Check out the documentation for more information.

Model Details

Model Description

This model is a PEFT adapter for binary sequence classification built on top of the base model JeloH/xGenq-qwen2.5-coder-7b-instruct-OKI. It is designed to classify source code or code-like input into one of two classes:

  • BENIGN
  • MALWARE

Uses

This model is intended for binary classification of source code snippets, program text, and related code artifacts. A primary use case is malware detection, where the model predicts whether an input sample is more likely to be:

  • MALWARE
  • BENIGN

Potential direct uses include:

  • automated triage of code samples
  • code security analysis pipelines
  • research experiments on malicious vs. benign code classification
  • assisting analysts in prioritizing suspicious samples

Citation

@article{jelodar2025xgenq, title={XGen-Q: An Explainable Domain-Adaptive LLM Framework with Retrieval-Augmented Generation for Software Security}, author={Jelodar, Hamed and Meymani, Mohammad and Razavi-Far, Roozbeh and Ghorbani, Ali}, journal={arXiv preprint arXiv:2510.19006}, year={2025} }

Results

image

Limitations

The model focusd on pattrns that is realted to windows PE files.

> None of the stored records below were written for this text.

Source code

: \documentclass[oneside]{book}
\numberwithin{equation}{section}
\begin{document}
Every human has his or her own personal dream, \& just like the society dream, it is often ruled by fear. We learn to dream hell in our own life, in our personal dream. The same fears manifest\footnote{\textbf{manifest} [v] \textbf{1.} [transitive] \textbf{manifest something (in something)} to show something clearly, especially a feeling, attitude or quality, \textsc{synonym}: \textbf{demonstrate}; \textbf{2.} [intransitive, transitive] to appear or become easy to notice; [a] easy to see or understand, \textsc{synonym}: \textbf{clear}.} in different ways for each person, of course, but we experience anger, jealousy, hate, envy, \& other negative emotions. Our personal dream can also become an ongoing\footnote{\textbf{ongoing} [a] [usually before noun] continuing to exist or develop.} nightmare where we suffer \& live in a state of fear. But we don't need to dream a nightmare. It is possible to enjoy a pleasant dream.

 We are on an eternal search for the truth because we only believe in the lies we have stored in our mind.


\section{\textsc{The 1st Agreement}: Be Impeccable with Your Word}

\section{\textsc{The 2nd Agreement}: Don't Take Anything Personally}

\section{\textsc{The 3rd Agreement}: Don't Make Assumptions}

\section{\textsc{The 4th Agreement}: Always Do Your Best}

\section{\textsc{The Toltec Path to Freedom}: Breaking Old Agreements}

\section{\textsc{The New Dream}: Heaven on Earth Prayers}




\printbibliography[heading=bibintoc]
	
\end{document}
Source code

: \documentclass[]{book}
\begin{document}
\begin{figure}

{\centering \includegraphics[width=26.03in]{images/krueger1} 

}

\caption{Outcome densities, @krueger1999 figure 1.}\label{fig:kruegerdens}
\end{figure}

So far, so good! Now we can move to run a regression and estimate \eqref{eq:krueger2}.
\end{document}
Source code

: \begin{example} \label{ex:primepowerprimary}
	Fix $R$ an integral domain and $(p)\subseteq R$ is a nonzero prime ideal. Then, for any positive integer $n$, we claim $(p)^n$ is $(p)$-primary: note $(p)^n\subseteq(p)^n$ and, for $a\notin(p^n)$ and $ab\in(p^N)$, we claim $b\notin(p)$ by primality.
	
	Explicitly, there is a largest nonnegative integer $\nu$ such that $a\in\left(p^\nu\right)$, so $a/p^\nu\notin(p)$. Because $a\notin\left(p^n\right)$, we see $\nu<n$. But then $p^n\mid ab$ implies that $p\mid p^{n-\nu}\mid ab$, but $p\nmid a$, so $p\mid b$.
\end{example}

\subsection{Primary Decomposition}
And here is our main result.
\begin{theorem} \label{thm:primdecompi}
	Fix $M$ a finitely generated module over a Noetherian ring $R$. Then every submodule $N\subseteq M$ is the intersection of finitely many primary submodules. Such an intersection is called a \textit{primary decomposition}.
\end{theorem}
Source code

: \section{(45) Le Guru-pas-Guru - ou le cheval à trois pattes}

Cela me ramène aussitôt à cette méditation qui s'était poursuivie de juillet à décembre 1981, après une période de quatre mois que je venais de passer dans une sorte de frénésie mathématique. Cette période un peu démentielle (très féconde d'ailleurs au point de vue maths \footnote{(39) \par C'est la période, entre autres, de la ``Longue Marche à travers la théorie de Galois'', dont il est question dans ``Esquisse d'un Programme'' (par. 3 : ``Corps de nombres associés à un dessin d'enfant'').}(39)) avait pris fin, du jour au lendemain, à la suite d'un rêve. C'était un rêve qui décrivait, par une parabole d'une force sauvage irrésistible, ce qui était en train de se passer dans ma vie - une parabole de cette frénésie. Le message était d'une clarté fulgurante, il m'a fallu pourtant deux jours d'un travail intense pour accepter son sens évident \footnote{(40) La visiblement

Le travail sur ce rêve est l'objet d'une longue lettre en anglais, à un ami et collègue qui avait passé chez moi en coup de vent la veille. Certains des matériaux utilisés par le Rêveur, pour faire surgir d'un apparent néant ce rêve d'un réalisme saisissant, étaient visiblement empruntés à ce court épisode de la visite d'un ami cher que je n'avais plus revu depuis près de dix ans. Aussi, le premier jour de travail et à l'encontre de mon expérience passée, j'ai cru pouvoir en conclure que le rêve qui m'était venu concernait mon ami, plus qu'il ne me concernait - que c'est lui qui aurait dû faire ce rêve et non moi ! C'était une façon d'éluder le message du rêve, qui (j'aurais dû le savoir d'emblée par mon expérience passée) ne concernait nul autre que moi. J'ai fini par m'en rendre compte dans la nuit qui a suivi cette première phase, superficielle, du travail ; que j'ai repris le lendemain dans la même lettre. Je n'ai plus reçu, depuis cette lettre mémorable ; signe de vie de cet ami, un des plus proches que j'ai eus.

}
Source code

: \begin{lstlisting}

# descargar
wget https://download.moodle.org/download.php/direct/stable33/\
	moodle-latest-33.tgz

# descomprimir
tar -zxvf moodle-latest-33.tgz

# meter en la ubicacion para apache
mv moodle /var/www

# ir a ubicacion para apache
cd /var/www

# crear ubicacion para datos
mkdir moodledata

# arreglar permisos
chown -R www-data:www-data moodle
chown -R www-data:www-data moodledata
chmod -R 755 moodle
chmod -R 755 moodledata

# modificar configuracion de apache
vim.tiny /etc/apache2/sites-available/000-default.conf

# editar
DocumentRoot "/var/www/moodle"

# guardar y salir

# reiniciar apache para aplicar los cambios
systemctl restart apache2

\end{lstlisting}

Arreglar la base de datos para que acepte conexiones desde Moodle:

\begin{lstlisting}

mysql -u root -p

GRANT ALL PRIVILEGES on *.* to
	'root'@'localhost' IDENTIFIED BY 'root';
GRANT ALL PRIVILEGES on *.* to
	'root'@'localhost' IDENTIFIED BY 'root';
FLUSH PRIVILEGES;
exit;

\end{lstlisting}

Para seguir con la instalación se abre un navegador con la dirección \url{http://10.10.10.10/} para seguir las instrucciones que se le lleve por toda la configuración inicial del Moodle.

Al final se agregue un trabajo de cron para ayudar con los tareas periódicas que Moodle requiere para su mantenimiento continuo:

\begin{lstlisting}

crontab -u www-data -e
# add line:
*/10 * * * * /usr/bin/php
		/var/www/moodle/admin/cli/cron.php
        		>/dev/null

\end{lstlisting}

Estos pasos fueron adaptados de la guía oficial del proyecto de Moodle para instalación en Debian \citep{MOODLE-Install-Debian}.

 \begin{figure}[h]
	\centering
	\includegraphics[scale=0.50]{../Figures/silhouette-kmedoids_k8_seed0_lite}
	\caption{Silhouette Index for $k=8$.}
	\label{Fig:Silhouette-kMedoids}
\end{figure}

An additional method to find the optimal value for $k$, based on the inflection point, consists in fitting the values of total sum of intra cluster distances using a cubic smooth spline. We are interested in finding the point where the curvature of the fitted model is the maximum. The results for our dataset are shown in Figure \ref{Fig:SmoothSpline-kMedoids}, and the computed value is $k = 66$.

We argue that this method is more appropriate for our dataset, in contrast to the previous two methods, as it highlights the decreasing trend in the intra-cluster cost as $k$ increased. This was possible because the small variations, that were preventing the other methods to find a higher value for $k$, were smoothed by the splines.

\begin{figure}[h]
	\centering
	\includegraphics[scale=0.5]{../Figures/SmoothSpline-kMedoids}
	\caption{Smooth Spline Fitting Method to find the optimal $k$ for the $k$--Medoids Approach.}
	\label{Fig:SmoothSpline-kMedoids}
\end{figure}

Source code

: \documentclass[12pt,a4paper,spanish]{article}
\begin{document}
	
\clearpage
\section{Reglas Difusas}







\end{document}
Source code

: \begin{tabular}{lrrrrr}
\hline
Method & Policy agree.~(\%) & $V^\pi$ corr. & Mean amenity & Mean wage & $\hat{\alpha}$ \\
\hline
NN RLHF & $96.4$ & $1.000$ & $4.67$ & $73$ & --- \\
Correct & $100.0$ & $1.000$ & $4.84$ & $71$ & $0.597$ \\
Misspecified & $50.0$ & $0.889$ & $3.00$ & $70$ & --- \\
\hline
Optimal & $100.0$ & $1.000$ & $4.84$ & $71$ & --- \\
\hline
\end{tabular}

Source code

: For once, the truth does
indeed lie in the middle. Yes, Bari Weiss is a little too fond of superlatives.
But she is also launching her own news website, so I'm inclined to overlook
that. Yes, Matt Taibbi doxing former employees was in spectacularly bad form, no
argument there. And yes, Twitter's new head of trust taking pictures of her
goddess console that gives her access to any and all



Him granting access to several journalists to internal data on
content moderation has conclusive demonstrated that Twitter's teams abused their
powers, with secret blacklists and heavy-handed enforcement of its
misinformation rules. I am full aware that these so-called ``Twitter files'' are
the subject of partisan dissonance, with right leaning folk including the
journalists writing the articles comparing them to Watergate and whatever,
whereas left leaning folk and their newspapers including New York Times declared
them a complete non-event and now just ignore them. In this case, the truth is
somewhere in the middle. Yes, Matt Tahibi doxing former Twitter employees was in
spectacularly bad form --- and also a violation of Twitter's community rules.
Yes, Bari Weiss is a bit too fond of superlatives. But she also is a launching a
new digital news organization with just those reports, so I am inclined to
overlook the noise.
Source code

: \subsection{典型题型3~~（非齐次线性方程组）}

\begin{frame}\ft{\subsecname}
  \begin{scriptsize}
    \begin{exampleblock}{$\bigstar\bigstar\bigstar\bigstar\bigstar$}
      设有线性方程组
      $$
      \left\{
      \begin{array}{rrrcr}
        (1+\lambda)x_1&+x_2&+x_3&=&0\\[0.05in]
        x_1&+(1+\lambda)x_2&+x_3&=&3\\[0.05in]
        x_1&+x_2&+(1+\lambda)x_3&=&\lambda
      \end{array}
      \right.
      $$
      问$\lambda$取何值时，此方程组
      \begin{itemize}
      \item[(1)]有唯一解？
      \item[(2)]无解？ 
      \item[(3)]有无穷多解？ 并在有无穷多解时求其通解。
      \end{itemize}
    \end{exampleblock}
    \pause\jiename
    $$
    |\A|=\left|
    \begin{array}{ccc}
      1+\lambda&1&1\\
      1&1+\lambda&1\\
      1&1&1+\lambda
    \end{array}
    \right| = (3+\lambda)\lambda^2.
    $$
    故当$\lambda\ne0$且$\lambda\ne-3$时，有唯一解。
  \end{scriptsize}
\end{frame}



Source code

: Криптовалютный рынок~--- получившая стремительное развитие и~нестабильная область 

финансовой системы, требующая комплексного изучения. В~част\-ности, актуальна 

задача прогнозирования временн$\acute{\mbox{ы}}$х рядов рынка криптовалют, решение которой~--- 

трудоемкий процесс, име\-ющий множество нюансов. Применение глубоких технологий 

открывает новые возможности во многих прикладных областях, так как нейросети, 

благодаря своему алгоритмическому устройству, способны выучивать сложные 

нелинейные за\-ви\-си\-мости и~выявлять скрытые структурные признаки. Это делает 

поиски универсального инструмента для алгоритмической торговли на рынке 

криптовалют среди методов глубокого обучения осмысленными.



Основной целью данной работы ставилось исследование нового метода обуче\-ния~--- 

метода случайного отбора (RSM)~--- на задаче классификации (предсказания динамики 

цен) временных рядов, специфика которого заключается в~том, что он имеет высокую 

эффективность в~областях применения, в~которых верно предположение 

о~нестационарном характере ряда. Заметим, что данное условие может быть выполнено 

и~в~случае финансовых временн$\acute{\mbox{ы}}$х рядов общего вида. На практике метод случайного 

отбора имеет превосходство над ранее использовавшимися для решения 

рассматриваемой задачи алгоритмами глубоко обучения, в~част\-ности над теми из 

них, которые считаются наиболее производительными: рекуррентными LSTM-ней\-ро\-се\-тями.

How to Get Started with the Model

Use the code below to load the tokenizer, base model, and PEFT adapter for inference:

import torch
from transformers import AutoTokenizer, AutoModelForSequenceClassification
from peft import PeftModel

BASE_MODEL = "JeloH/xGenq-qwen2.5-coder-7b-instruct-OKI"
ADAPTER_PATH = "JeloH/xGenq-qwen2.5-coder-7b-BinaryCodeSecurity-Adapter"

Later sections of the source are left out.